■ Exercise:
Only the lines from the first line of the entries through the line with "of Faraday's Law" belong in the answer, each restated word for word and without pictures.
** Exercise data follows **
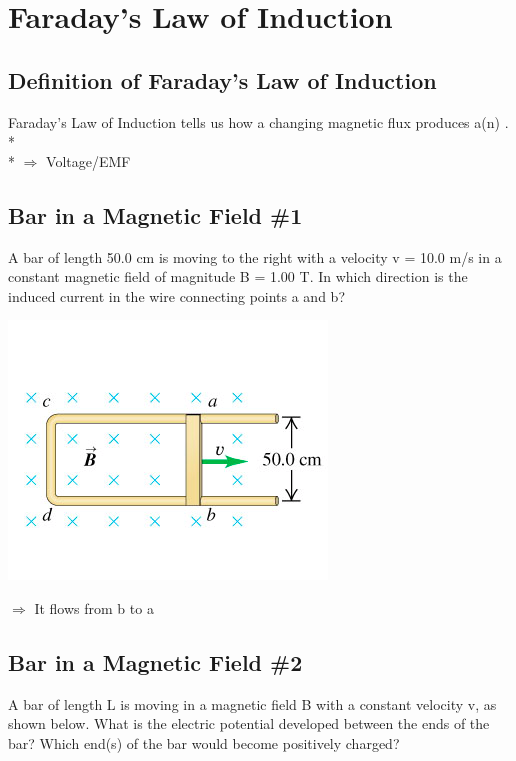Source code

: \documentclass[11pt]{article}
\begin{document}


\pagebreak
\section{Faraday's Law of Induction}
\vspace{10pt}

\subsection{Definition of Faraday's Law of Induction}
Faraday's Law of Induction tells us how a changing magnetic flux produces a(n) \underline{\hspace{8mm}}.\\* \\*
$\Rightarrow$ Voltage/EMF


\subsection{Bar in a Magnetic Field \#1}
A bar of length 50.0 cm is moving to the right with a velocity v = 10.0 m/s in a constant magnetic field of magnitude B = 1.00 T.  In which direction is the induced current in the wire connecting points a and b?

\begin{center}
\includegraphics[scale=0.5]{Images/bar_and_rails.png}
\end{center}

$\Rightarrow$ It flows from b to a

\subsection{Bar in a Magnetic Field \#2}
A bar of length L is moving in a magnetic field B with a constant velocity v, as shown below.  What is the electric potential developed between the ends of the bar?  Which end(s) of the bar would become positively charged?
\end{document}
** End of Exercise data **
■ Written solution:
Source code

: \documentclass[11pt]{article}
\begin{document}


\pagebreak
\section{Faraday's Law of Induction}
\vspace{10pt}

\subsection{Definition of Faraday's Law of Induction}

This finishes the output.